Complex, too, he almost added, but he figured he better stay away from her complexity, after the other night.
In the silence that followed he felt himself starting to doze. He heard her gather her clothes, felt her brush against his leg. He intended to get up and show her out, but the next thing he knew he was asleep, the dog curled up against him where Audrey had been.
* * *
LEONARD COULDN’T GET the remote control to work. He could change the channels, but there was no sound. Terri Funkhouser knew how to work the thing, but she hadn’t come. She usually showed up after breakfast, but today lunch had come and gone and still no sign of her.

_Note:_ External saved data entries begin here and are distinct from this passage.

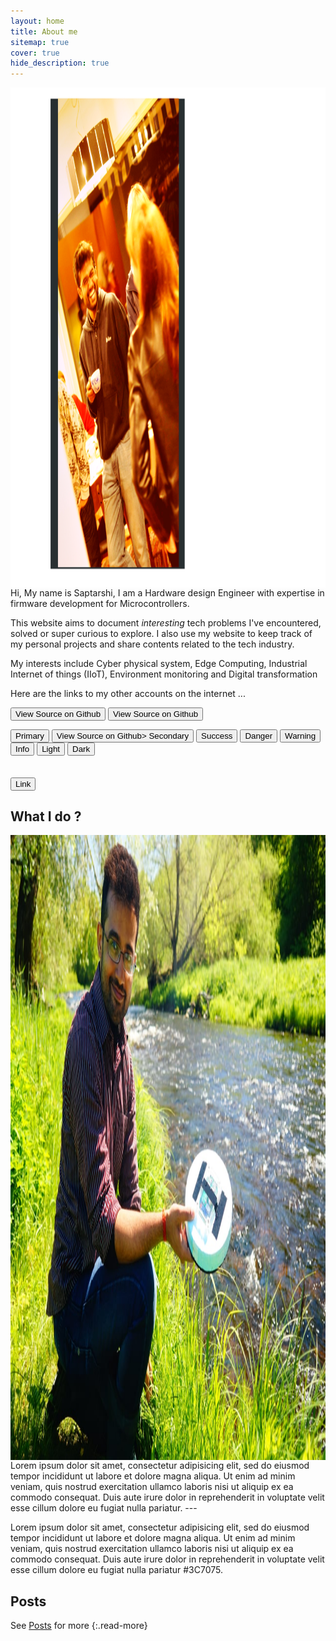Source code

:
 ```yaml
---
layout: home
title: About me
sitemap: true
cover: true
hide_description: true
---
```



<html>
<img src="/images/about_frame.png" alt="Name tags of attended MUN conferences" align="right" width="670" height ="800" />



</html>





<p>Hi, My name is Saptarshi, I am a Hardware design Engineer with expertise in firmware development for Microcontrollers. 

This website aims to document *interesting* tech problems I've
encountered, solved or super curious to explore. I also use my website to keep track of my personal projects and share contents related to the tech industry. </p>
<p>

My interests include Cyber physical system, Edge Computing, Industrial Internet of things (IIoT), Environment monitoring and Digital transformation</p>

<p> Here are the links to my other accounts on the internet ... </p>

<button class="btn btn-sm btn-primary" onclick=" window.open('https://github.com/TsekNet/PowerShell-Profile','_blank')" value="View Source on Github">
  <small class="icon-github"></small> View Source on Github
</button>

<button class="btn btn-sm btn-primary" onclick=" window.open('https://github.com/TsekNet/PowerShell-Profile','_blank')" value="View Source on Github">
  <small class="icon-linkedin"></small> View Source on Github
</button>

<button type="button" class="btn btn-primary">Primary</button>
<button type="button" class="btn btn-secondary" onclick=" window.open('https://github.com/TsekNet/PowerShell-Profile','_blank')" value="View Source on Github">
  <small class="icon-linkedin"></small> View Source on Github> Secondary</button>
<button type="button" class="btn btn-success">Success</button>
<button type="button" class="btn btn-danger">Danger</button>
<button type="button" class="btn btn-warning">Warning</button>
<button type="button" class="btn btn-info">Info</button>
<button type="button" class="btn btn-light">Light</button>
<button type="button" class="btn btn-dark">Dark</button>

<button type="button" class="btn btn-link">Link</button>
---
## What I do ?


<html>
<head>
<title>Font Awesome Icons</title>
<meta name="viewport" content="width=device-width, initial-scale=1">
<link rel="stylesheet" href="https://cdnjs.cloudflare.com/ajax/libs/font-awesome/4.7.0/css/font-awesome.min.css">
</head>
<body>
<img src="/images/Image_lake.jpeg" alt="just my pic" align="right"  width="600" height ="1000" />
<i class="fa fa-microchip fa-2x fa-pull-left fa-border" style="color: yellow
;"></i>
Lorem ipsum dolor sit amet, consectetur adipisicing elit, sed do eiusmod tempor incididunt ut labore et dolore magna aliqua. Ut enim ad minim veniam, quis nostrud exercitation ullamco laboris nisi ut aliquip ex ea commodo consequat. Duis aute irure dolor in reprehenderit in voluptate velit esse cillum dolore eu fugiat nulla pariatur.

</body>
</html>
---

<html>
<head>
<title>Font Awesome Icons</title>
<meta name="viewport" content="width=device-width, initial-scale=1">
<link rel="stylesheet" href="https://cdnjs.cloudflare.com/ajax/libs/font-awesome/4.7.0/css/font-awesome.min.css">
</head>
<body>

<i class="fa fa-linux fa-2x fa-pull-left fa-border" style="color: yellow
;"></i>
Lorem ipsum dolor sit amet, consectetur adipisicing elit, sed do eiusmod tempor incididunt ut labore et dolore magna aliqua. Ut enim ad minim veniam, quis nostrud exercitation ullamco laboris nisi ut aliquip ex ea commodo consequat. Duis aute irure dolor in reprehenderit in voluptate velit esse cillum dolore eu fugiat nulla pariatur #3C7075.

</body>
</html>

## Posts

<!--posts-->

See [Posts](/posts/) for more
{:.read-more}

He pressed the buzzer for the nurse, as he’d done many times already, without luck. They came on their own time when they were good and ready, and they did their poking and prodding, taking his blood pressure, twisting and turning him. If he asked a question or made a complaint, they smiled at him as if he were a simpleton. Even the nice nurse, the heavyset gal with the curly red hair, even she didn’t answer his questions. He could understand why, with all the senile folks wandering the halls, talking to themselves, but shouldn’t they be able to tell the difference between them and him?
When the door opened, Leonard pushed himself up in bed. “Terri, where have you been?”
“I had some errands. Did you miss me?”
“Miss you? I’ve been buzzing for two hours.”
She set her handbag on the table and placed a large shopping bag on the floor. “What’s wrong? You’re not ill, are you?” She put her hand to his forehead. “Cool as a cucumber.”
“I can’t get the TV to work.” He held out the remote control. She took it, and a moment later the sound came blaring at full volume.
“You had the mute on, Len. This little button here.”